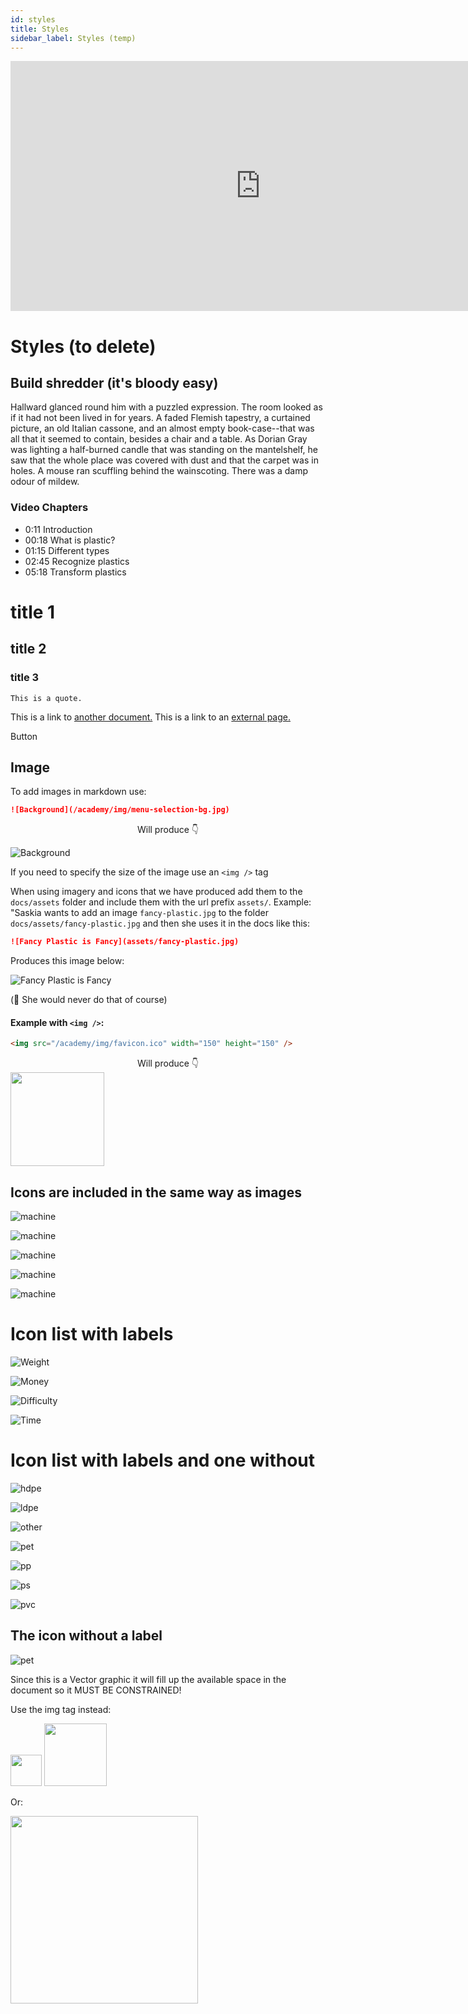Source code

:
 ```yaml
---
id: styles
title: Styles
sidebar_label: Styles (temp)
---
```


<iframe width="800" height="400" src="https://www.youtube.com/embed/dP1s7viFZHY" frameborder="0" allow="accelerometer; autoplay; encrypted-media; gyroscope; picture-in-picture" allowfullscreen></iframe>

# Styles (to delete)

<div class="videoChapters">
<div class="videoChaptersMain">

## Build shredder (it's bloody easy)

Hallward glanced round him with a puzzled expression. The room looked as if it had not been lived in for years. A faded Flemish tapestry, a curtained picture, an old Italian cassone, and an almost empty book-case--that was all that it seemed to contain, besides a chair and a table. As Dorian Gray was lighting a half-burned candle that was standing on the mantelshelf, he saw that the whole place was covered with dust and that the carpet was in holes. A mouse ran scuffling behind the wainscoting. There was a damp odour of mildew.

</div>
<div class="videoChaptersSidebar">

### Video Chapters

- 0:11 Introduction
- 00:18 What is plastic?
- 01:15 Different types
- 02:45 Recognize plastics
- 05:18 Transform plastics

</div>
</div>

# title 1

## title 2

### title 3

`This is a quote.`

This is a link to [another document.](doc3.md)
This is a link to an [external page.](http://www.example.com)

Button

## Image

To add images in markdown use:

```markdown
![Background](/academy/img/menu-selection-bg.jpg)
```

<div style="text-align: center;">Will produce 👇</div>

![Background](/academy/img/menu-selection-bg.jpg)

If you need to specify the size of the image use an `<img />` tag

When using imagery and icons that we have produced add them to the `docs/assets` folder and include them with the url prefix `assets/`.
Example:
"Saskia wants to add an image `fancy-plastic.jpg` to the folder `docs/assets/fancy-plastic.jpg` and then she uses it in the docs like this:

```markdown
![Fancy Plastic is Fancy](assets/fancy-plastic.jpg)
```

Produces this image below:

![Fancy Plastic is Fancy](assets/fancy-plastic.jpg)

(🤫 She would never do that of course)

#### Example with `<img />`:

```html
<img src="/academy/img/favicon.ico" width="150" height="150" />
```

<div style="text-align: center;">Will produce 👇</div>

<img src="/academy/img/favicon.ico" width="150" height="150" />

## Icons are included in the same way as images

<div class="j-slideshow">

![machine](https://preciousplastic.com/images/Community-machine-3.jpg)

![machine](https://preciousplastic.com/images/Community-machine-1-p-1600.jpeg)

![machine](https://preciousplastic.com/images/Community-machine-6.jpg)

![machine](https://preciousplastic.com/images/Community-machine-5.jpg)

![machine](https://preciousplastic.com/images/Community-machine-2.jpg)

</div>

# Icon list with labels

<div class="icon-list">

<div data-label="40kg">

![Weight](assets/icons/weight.svg)

</div>
<div data-label="€300">

![Money](assets/icons/money.svg)

</div>
<div data-label="Hard">

![Difficulty](assets/icons/difficulty.svg)

</div>
<div data-label="14 days">

![Time](assets/icons/time-needed.svg)

</div>

</div>

# Icon list with labels and one without

<div class="icon-list">

<div data-label="Bottle">

![hdpe](assets/plastic/type-hdpe.svg)

</div>
<div data-label="Bottle">

![ldpe](assets/plastic/type-ldpe.svg)

</div>
<div data-label="Bottle">

![other](assets/plastic/type-other.svg)

</div>
<div data-label="Bottle">

![pet](assets/plastic/type-pet.svg)

</div>
<div data-label="Bottle">

![pp](assets/plastic/type-pp.svg)

</div>
<div data-label="Bottle">

![ps](assets/plastic/type-ps.svg)

</div>
<div data-label="Bottle">

![pvc](assets/plastic/type-pvc.svg)

</div>

</div>

## The icon without a label

![pet](assets/plastic/type-pet.svg)

Since this is a Vector graphic it will fill up the available space in the document so it MUST BE CONSTRAINED!

Use the img tag instead:

<img src="assets/plastic/type-pet.svg" width="50" height="50" />
<img style="margin-left: 0;" src="assets/plastic/type-pet.svg" width="100"/>

Or:

<img style="margin-left: 0;" src="./assets/ppimage.jpg" width="300" />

What to work on:
How many lines of the listing above contain the string "that"? Answer with the number alone.

Answer:
3